Task details
Please give back only the lines below from the one containing "## Run the ETL pipeline" to the one containing "## Configuration", each repeated word for word, both ends included.

Saved data entries

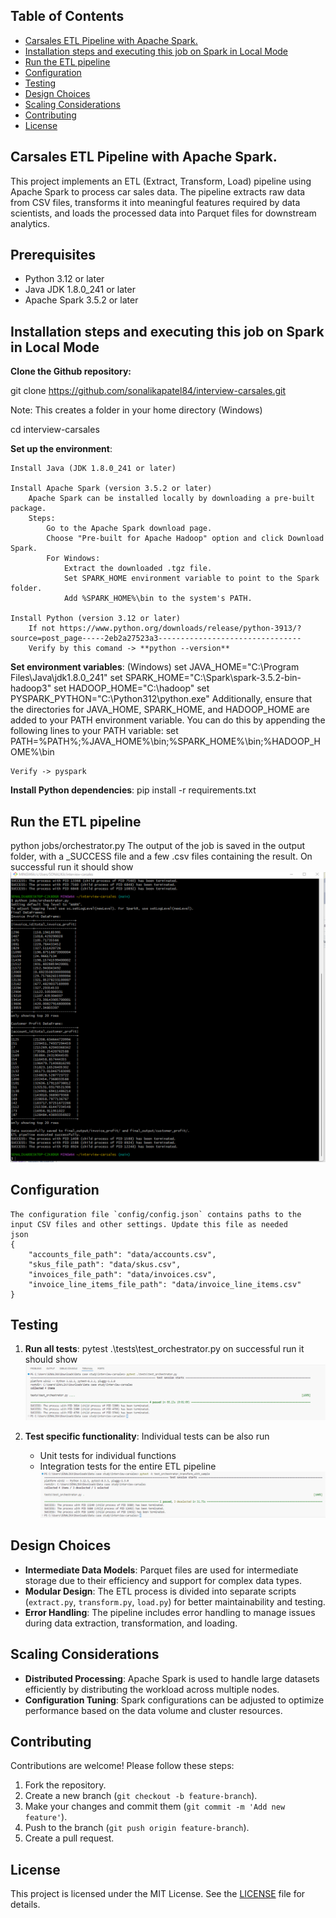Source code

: ## Table of Contents
- [Carsales ETL Pipeline with Apache Spark.](#project-overview)
- [Installation steps and executing this job on Spark in Local Mode](#installation)
- [Run the ETL pipeline](#run-pipeline)
- [Configuration](#config)
- [Testing](#testing)
- [Design Choices](#design)
- [Scaling Considerations](#scaling)
- [Contributing](#contribute)
- [License](#license)

## Carsales ETL Pipeline with Apache Spark.
This project implements an ETL (Extract, Transform, Load) pipeline using Apache Spark to process car sales data. The pipeline extracts raw data from CSV files, transforms it into meaningful features required by data scientists, and loads the processed data into Parquet files for downstream analytics.

## Prerequisites
- Python 3.12 or later
- Java JDK 1.8.0_241 or later
- Apache Spark 3.5.2 or later
  
## Installation steps and executing this job on Spark in Local Mode
    
**Clone the Github repository:**

   git clone https://github.com/sonalikapatel84/interview-carsales.git
   
   Note: This creates a folder in your home directory (Windows)
   
   cd interview-carsales
      

**Set up the environment**:

    Install Java (JDK 1.8.0_241 or later)
    
    Install Apache Spark (version 3.5.2 or later)
        Apache Spark can be installed locally by downloading a pre-built package.
        Steps:
            Go to the Apache Spark download page.
            Choose "Pre-built for Apache Hadoop" option and click Download Spark.
            For Windows:
                Extract the downloaded .tgz file.
                Set SPARK_HOME environment variable to point to the Spark folder.
                Add %SPARK_HOME%\bin to the system's PATH.
                
    Install Python (version 3.12 or later)
        If not https://www.python.org/downloads/release/python-3913/?source=post_page-----2eb2a27523a3--------------------------------
        Verify by this comand -> **python --version**  
**Set environment variables**:
    (Windows)
    set JAVA_HOME="C:\Program Files\Java\jdk1.8.0_241"
    set SPARK_HOME="C:\Spark\spark-3.5.2-bin-hadoop3"
    set HADOOP_HOME="C:\hadoop"
    set PYSPARK_PYTHON="C:\Python312\python.exe"
    Additionally, ensure that the directories for JAVA_HOME, SPARK_HOME, and HADOOP_HOME are added to your PATH environment variable. You can do this by appending the following lines to your PATH variable:
    set PATH=%PATH%;%JAVA_HOME%\bin;%SPARK_HOME%\bin;%HADOOP_HOME%\bin


    Verify -> pyspark

**Install Python dependencies**:
   pip install -r requirements.txt

## Run the ETL pipeline
   python jobs/orchestrator.py
   The output of the job is saved in the output folder, with a _SUCCESS file and a few .csv files containing the result. 
   On successful run it should show ![ETL Orchestrator Execution](https://github.com/sonalikapatel84/interview-carsales/blob/main/assets/Output.png)
## Configuration
    The configuration file `config/config.json` contains paths to the input CSV files and other settings. Update this file as needed
    json 
    { 
        "accounts_file_path": "data/accounts.csv", 
        "skus_file_path": "data/skus.csv", 
        "invoices_file_path": "data/invoices.csv", 
        "invoice_line_items_file_path": "data/invoice_line_items.csv" 
    }

## Testing
1. **Run all tests**:
    pytest .\tests\test_orchestrator.py
    on successful run it should show ![ETL Test Orcestrator Execution](https://github.com/sonalikapatel84/interview-carsales/blob/main/assets/Test%20orchestrator%20run.png)

2. **Test specific functionality**:
      Individual tests can be also run 
    - Unit tests for individual functions
    - Integration tests for the entire ETL pipeline ![ETL Single Test Orcestrator Execution](https://github.com/sonalikapatel84/interview-carsales/blob/main/assets/Test%20orchestrator%20single%20test%20run.png)

## Design Choices
- **Intermediate Data Models**: Parquet files are used for intermediate storage due to their efficiency and support for complex data types.
- **Modular Design**: The ETL process is divided into separate scripts (`extract.py`, `transform.py`, `load.py`) for better maintainability and testing.
- **Error Handling**: The pipeline includes error handling to manage issues during data extraction, transformation, and loading.

## Scaling Considerations
- **Distributed Processing**: Apache Spark is used to handle large datasets efficiently by distributing the workload across multiple nodes.
- **Configuration Tuning**: Spark configurations can be adjusted to optimize performance based on the data volume and cluster resources.

## Contributing
Contributions are welcome! Please follow these steps:
1. Fork the repository.
2. Create a new branch (`git checkout -b feature-branch`).
3. Make your changes and commit them (`git commit -m 'Add new feature'`).
4. Push to the branch (`git push origin feature-branch`).
5. Create a pull request.

## License
This project is licensed under the MIT License. See the [LICENSE](LICENSE) file for details.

Exercise output
## Run the ETL pipeline
   python jobs/orchestrator.py
   The output of the job is saved in the output folder, with a _SUCCESS file and a few .csv files containing the result. 
   On successful run it should show ![ETL Orchestrator Execution](https://github.com/sonalikapatel84/interview-carsales/blob/main/assets/Output.png)
## Configuration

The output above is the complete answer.